There is a chintz I love to use called the Green Feather chintz. It is most decorative in design and color, and such an aristocratic sort of chintz you can use it on handsome old sofas and your post beds that would scorn a more commonplace chintz. Mrs. Payne Whitney has a most enchanting bed covered with the Green Feather chintz, one of those great beds that depend entirely on their hangings for effect, for not a bit of the wooden frame shows. Mrs. Frederick Havemeyer has a similar bed covered with a Chinoiserie chintz. These great beds are very beautiful in large rooms, but they would be out of place in small ones. There are draped beds, however, that may be used in smaller rooms. I am showing a photograph of a bedroom in the Crocker house in Burlingame, California, where I used a small draped bed with charming effect. This bed is placed flat against the wall, like a sofa, and the drapery is adapted from that of a Louis XVI room. The bed is of gray painted wood, and the hangings are of blue and cream chintz lined with blue taffetas. I used the same idea in a rose and blue bedroom in a New York house. In this case, however, the bed was painted cream white and the large panels of the head and foot boards were filled with a rose and blue chintz. The bedspread was of deep rose colored taffetas, and from a small canopy above the bed four curtains of the rose and blue chintz, lined with the taffetas, are pulled to the four corners of the bed. This novel arrangement of draperies is very satisfactory in a small room.

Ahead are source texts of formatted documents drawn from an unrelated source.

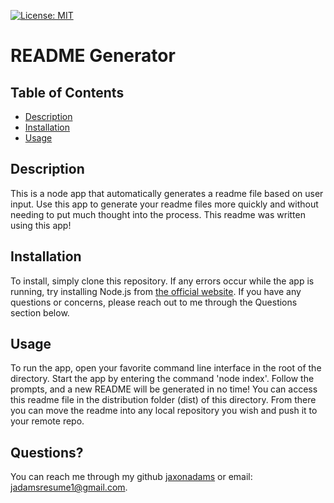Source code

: 
[![License: MIT](https://img.shields.io/badge/License-MIT-yellow.svg)](https://opensource.org/licenses/MIT)
# README Generator
## Table of Contents
 - [Description](#description)
 - [Installation](#installation)
 - [Usage](#usage)




## Description
This is a node app that automatically generates a readme file based on user input. Use this app to generate your readme files more quickly and without needing to put much thought into the process. This readme was written using this app!
    

## Installation
To install, simply clone this repository. If any errors occur while the app is running, try installing Node.js from [the official website](https://nodejs.org). If you have any questions or concerns, please reach out to me through the Questions section below.
    

## Usage
To run the app, open your favorite command line interface in the root of the directory. Start the app by entering the command 'node index'. Follow the prompts, and a new README will be generated in no time! You can access this readme file in the distribution folder (dist) of this directory. From there you can move the readme into any local repository you wish and push it to your remote repo.
    



## Questions?
You can reach me through my github [jaxonadams](https://github.com/jaxonadams) or email: jadamsresume1@gmail.com.
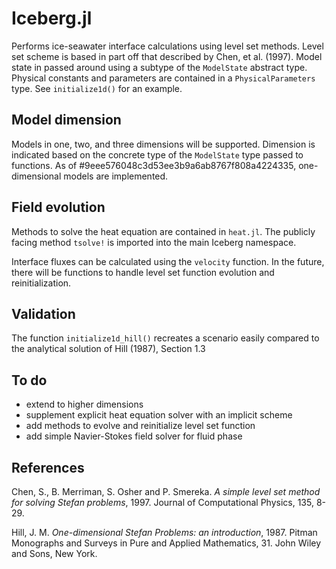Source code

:Iceberg.jl
==========

Performs ice-seawater interface calculations using level set methods. Level set scheme is based in part off that described by Chen, et al. (1997). Model state in passed around using a subtype of the `ModelState` abstract type. Physical constants and parameters are contained in a `PhysicalParameters` type. See `initialize1d()` for an example.

## Model dimension

Models in one, two, and three dimensions will be supported. Dimension is indicated based on the concrete type of the `ModelState` type passed to functions. As of #9eee576048c3d53ee3b9a6ab8767f808a4224335, one-dimensional models are implemented.

## Field evolution

Methods to solve the heat equation are contained in `heat.jl`. The publicly facing method `tsolve!` is imported into the main Iceberg namespace.

Interface fluxes can be calculated using the `velocity` function. In the future, there will be functions to handle level set function evolution and reinitialization.

## Validation

The function `initialize1d_hill()` recreates a scenario easily compared to the analytical solution of Hill (1987), Section 1.3

## To do

- extend to higher dimensions
- supplement explicit heat equation solver with an implicit scheme
- add methods to evolve and reinitialize level set function
- add simple Navier-Stokes field solver for fluid phase

## References

Chen, S., B. Merriman, S. Osher and P. Smereka. _A simple level set method for solving Stefan problems_, 1997. Journal of Computational Physics, 135, 8-29.

Hill, J. M. _One-dimensional Stefan Problems: an introduction_, 1987. Pitman Monographs and Surveys in Pure and Applied Mathematics, 31. John Wiley and Sons, New York.
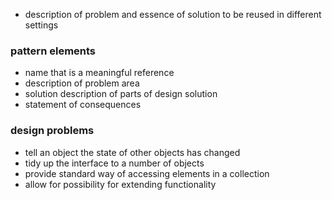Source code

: - description of problem and essence of solution to be reused in different settings

### pattern elements
- name that is a meaningful reference
- description of problem area
- solution description of parts of design solution
- statement of consequences

### design problems
- tell an object the state of other objects has changed
- tidy up the interface to a number of objects
- provide standard way of accessing elements in a collection
- allow for possibility for extending functionality

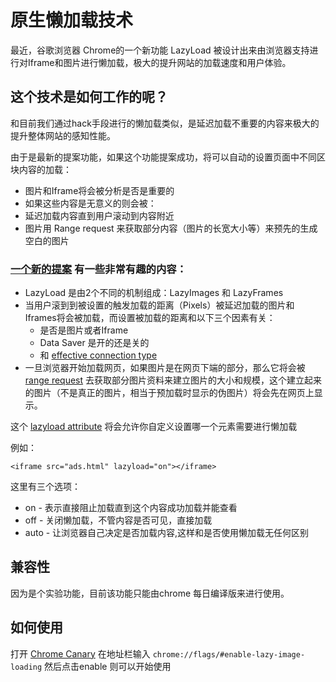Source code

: # 原生懒加载技术

最近，谷歌浏览器 Chrome的一个新功能 LazyLoad 被设计出来由浏览器支持进行对Iframe和图片进行懒加载，极大的提升网站的加载速度和用户体验。

## 这个技术是如何工作的呢？

和目前我们通过hack手段进行的懒加载类似，是延迟加载不重要的内容来极大的提升整体网站的感知性能。

由于是最新的提案功能，如果这个功能提案成功，将可以自动的设置页面中不同区块内容的加载：

- 图片和Iframe将会被分析是否是重要的
- 如果这些内容是无意义的则会被： 
 - 延迟加载内容直到用户滚动到内容附近
 - 图片用 Range request 来获取部分内容（图片的长宽大小等）来预先的生成空白的图片

### [一个新的提案](https://docs.google.com/document/d/1e8ZbVyUwgIkQMvJma3kKUDg8UUkLRRdANStqKuOIvHg/edit) 有一些非常有趣的内容：

- LazyLoad 是由2个不同的机制组成：LazyImages 和 LazyFrames
- 当用户滚到到被设置的触发加载的距离（Pixels）被延迟加载的图片和Iframes将会被加载，而设置被加载的距离和以下三个因素有关：
	- 是否是图片或者Iframe
	- Data Saver 是开的还是关的
	- 和 [effective connection type](https://googlechrome.github.io/samples/network-information/)
- 一旦浏览器开始加载网页，如果图片是在网页下端的部分，那么它将会被 [range request](https://googlechrome.github.io/samples/network-information/) 去获取部分图片资料来建立图片的大小和规模，这个建立起来的图片（不是真正的图片，相当于预加载时显示的伪图片）将会先在网页上显示。

这个 [lazyload attribute](https://whatpr.org/html/3752/urls-and-fetching.html#lazy-loading-attributes) 将会允许你自定义设置哪一个元素需要进行懒加载

例如：

`<iframe src="ads.html" lazyload="on"></iframe>`

这里有三个选项：

- on  - 表示直接阻止加载直到这个内容成功加载并能查看
- off - 关闭懒加载，不管内容是否可见，直接加载
- auto - 让浏览器自己决定是否加载内容,这样和是否使用懒加载无任何区别

## 兼容性

因为是个实验功能，目前该功能只能由chrome 每日编译版来进行使用。

## 如何使用

打开 [Chrome Canary](https://www.google.com/chrome/canary/)  在地址栏输入 `chrome://flags/#enable-lazy-image-loading` 然后点击enable 则可以开始使用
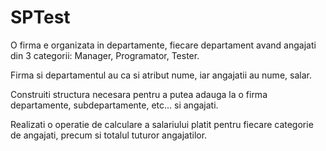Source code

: # SPTest
O firma e organizata in departamente, fiecare departament avand angajati din 3 categorii: Manager, Programator, Tester.

Firma si departamentul au ca si atribut nume, iar angajatii au nume, salar.

Construiti structura necesara pentru a putea adauga la o firma departamente, subdepartamente, etc... si angajati.

Realizati o operatie de calculare a salariului platit pentru fiecare categorie de angajati, precum si totalul tuturor angajatilor.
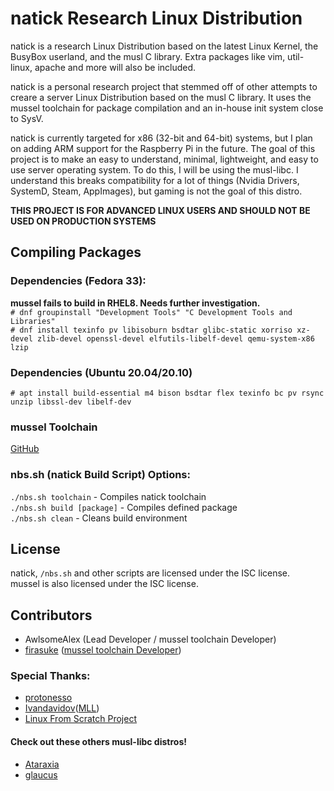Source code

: # natick Research Linux Distribution
natick is a research Linux Distribution based on the latest Linux Kernel, the BusyBox userland, and the musl C library. Extra packages like vim, util-linux, apache and more will also be included.

natick is a personal research project that stemmed off of other attempts to creare a server Linux Distribution based on the musl C library. It uses the mussel toolchain for package compilation and an in-house init system close to SysV.

natick is currently targeted for x86 (32-bit and 64-bit) systems, but I plan on adding ARM support for the Raspberry Pi in the future. The goal of this project is to make an easy to understand, minimal, lightweight, and easy to use server operating system. To do this, I will be using the musl-libc. I understand this breaks compatibility for a lot of things (Nvidia Drivers, SystemD, Steam, AppImages), but gaming is not the goal of this distro.

**THIS PROJECT IS FOR ADVANCED LINUX USERS AND SHOULD NOT BE USED ON PRODUCTION SYSTEMS**

## Compiling Packages
### Dependencies (Fedora 33):
**mussel fails to build in RHEL8. Needs further investigation.**
<br>
`# dnf groupinstall "Development Tools" "C Development Tools and Libraries"`
<br>
`# dnf install texinfo pv libisoburn bsdtar glibc-static xorriso xz-devel zlib-devel openssl-devel elfutils-libelf-devel qemu-system-x86 lzip`
<br>
### Dependencies (Ubuntu 20.04/20.10)
`# apt install build-essential m4 bison bsdtar flex texinfo bc pv rsync unzip libssl-dev libelf-dev`
<br>
### mussel Toolchain
[GitHub](https://github.com/firasuke/mussel)
<br>
### nbs.sh (natick Build Script) Options:
`./nbs.sh toolchain` - Compiles natick toolchain
<br>
`./nbs.sh build [package]` - Compiles defined package
<br>
`./nbs.sh clean` - Cleans build environment

## License
natick, `/nbs.sh` and other scripts are licensed under the ISC license. <br>
mussel is also licensed under the ISC license.

## Contributors
- AwlsomeAlex (Lead Developer / mussel toolchain Developer)
- [firasuke](https://github.com/firasuke) ([mussel toolchain Developer](https://github.com/firasuke/mussel))

### Special Thanks:
- [protonesso](https://github.com/protonesso)
- [Ivandavidov](https://github.com/ivandavidov)([MLL](https://github.com/ivandavidov/minimal))
- [Linux From Scratch Project](http://www.linuxfromscratch.org/)

#### Check out these others musl-libc distros!
- [Ataraxia](https://github.com/ataraxialinux/ataraxia)
- [glaucus](https://www.glaucuslinux.org/)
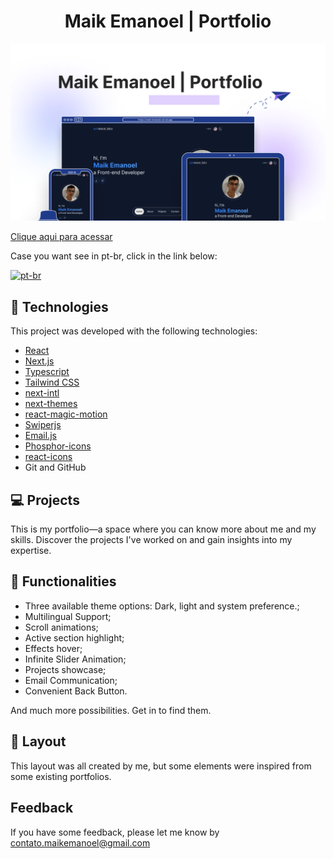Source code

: <h1 align="center"> Maik Emanoel | Portfolio </h1>

![preview](./.github/preview.png)

[Clique aqui para acessar](https://maik-emanoel.vercel.app/)

<p>Case you want see in pt-br, click in the link below:</p>

[![pt-br](https://img.shields.io/badge/lang-pt--br-green.svg)](https://github.com/maik-emanoel/maik-portfolio/blob/main/README.pt-br.md)

## 🚀 Technologies

This project was developed with the following technologies:

- [React](https://react.dev/)
- [Next.js](https://nextjs.org/)
- [Typescript](https://www.typescriptlang.org/)
- [Tailwind CSS](https://tailwindcss.com/)
- [next-intl](https://next-intl-docs.vercel.app/)
- [next-themes](https://github.com/pacocoursey/next-themes)
- [react-magic-motion](https://www.react-magic-motion.com/)
- [Swiperjs](https://swiperjs.com/)
- [Email.js](https://www.emailjs.com/)
- [Phosphor-icons](https://phosphoricons.com/)
- [react-icons](https://react-icons.github.io/react-icons/)
- Git and GitHub

## 💻 Projects

This is my portfolio—a space where you can know more about me and my skills. Discover the projects I've worked on and gain insights into my expertise. <br>

## 🔧 Functionalities

- Three available  theme options: Dark, light and system preference.;
- Multilingual Support;
- Scroll animations;
- Active section highlight;
- Effects hover;
- Infinite Slider Animation;
- Projects showcase;
- Email Communication;
- Convenient Back Button.

And much more possibilities. Get in to find them.

## 🔖 Layout

This layout was all created by me, but some elements were inspired from some existing portfolios.

## Feedback

If you have some feedback, please let me know by contato.maikemanoel@gmail.com
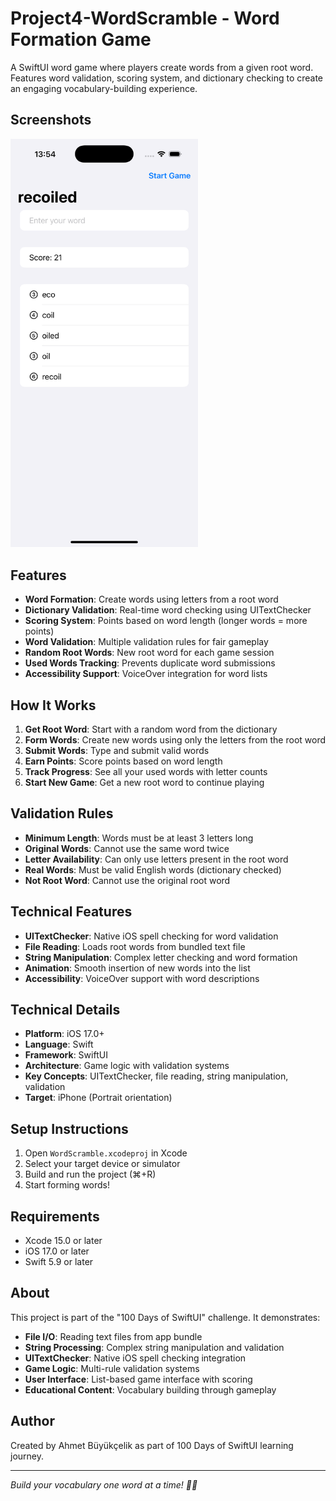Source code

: # Project4-WordScramble - Word Formation Game

A SwiftUI word game where players create words from a given root word. Features word validation, scoring system, and dictionary checking to create an engaging vocabulary-building experience.

## Screenshots

<img src="./Screenshot.png" width="300" alt="Word Scramble Game">

## Features

- **Word Formation**: Create words using letters from a root word
- **Dictionary Validation**: Real-time word checking using UITextChecker
- **Scoring System**: Points based on word length (longer words = more points)
- **Word Validation**: Multiple validation rules for fair gameplay
- **Random Root Words**: New root word for each game session
- **Used Words Tracking**: Prevents duplicate word submissions
- **Accessibility Support**: VoiceOver integration for word lists

## How It Works

1. **Get Root Word**: Start with a random word from the dictionary
2. **Form Words**: Create new words using only the letters from the root word
3. **Submit Words**: Type and submit valid words
4. **Earn Points**: Score points based on word length
5. **Track Progress**: See all your used words with letter counts
6. **Start New Game**: Get a new root word to continue playing

## Validation Rules

- **Minimum Length**: Words must be at least 3 letters long
- **Original Words**: Cannot use the same word twice
- **Letter Availability**: Can only use letters present in the root word
- **Real Words**: Must be valid English words (dictionary checked)
- **Not Root Word**: Cannot use the original root word

## Technical Features

- **UITextChecker**: Native iOS spell checking for word validation
- **File Reading**: Loads root words from bundled text file
- **String Manipulation**: Complex letter checking and word formation
- **Animation**: Smooth insertion of new words into the list
- **Accessibility**: VoiceOver support with word descriptions

## Technical Details

- **Platform**: iOS 17.0+
- **Language**: Swift
- **Framework**: SwiftUI
- **Architecture**: Game logic with validation systems
- **Key Concepts**: UITextChecker, file reading, string manipulation, validation
- **Target**: iPhone (Portrait orientation)

## Setup Instructions

1. Open `WordScramble.xcodeproj` in Xcode
2. Select your target device or simulator
3. Build and run the project (⌘+R)
4. Start forming words!

## Requirements

- Xcode 15.0 or later
- iOS 17.0 or later
- Swift 5.9 or later

## About

This project is part of the "100 Days of SwiftUI" challenge. It demonstrates:

- **File I/O**: Reading text files from app bundle
- **String Processing**: Complex string manipulation and validation
- **UITextChecker**: Native iOS spell checking integration
- **Game Logic**: Multi-rule validation systems
- **User Interface**: List-based game interface with scoring
- **Educational Content**: Vocabulary building through gameplay

## Author

Created by Ahmet Büyükçelik as part of 100 Days of SwiftUI learning journey.

---

*Build your vocabulary one word at a time! 📝🔤*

In my own house the bedrooms open into dressing-rooms, so much of the usual furniture is not necessary. My own bedroom, for instance, is built around the same old Breton bed I had in the Washington Irving house. The bed dominates the room, but there are also a chaise-longue, several small tables, many comfortable chairs, and a real fireplace. The business of dressing takes place in the dressing-room, so there is no dressing-table here, but there are long mirrors filling the wall spaces between windows and doors. Miss Marbury's bedroom is just over mine, and is a sunshiny place of much rose and blue and cream. Her rooms are always full of blue, just as my rooms are always full of rose color. This bedroom has cream woodwork and walls of a bluish-gray, cream painted furniture covered with a mellow sort of rose-and-cream chintz, and a Persian rug made up of blue and cream. The curtains at the windows are of plain blue linen bordered with a narrow blue and white fringe. The lighting-fixtures are of carved wood, pointed in polychrome. The most beautiful thing in the room is a Fifteenth Century painting, the Madonna of Bartolomeo Montagna, which has the place of honor over the mantel.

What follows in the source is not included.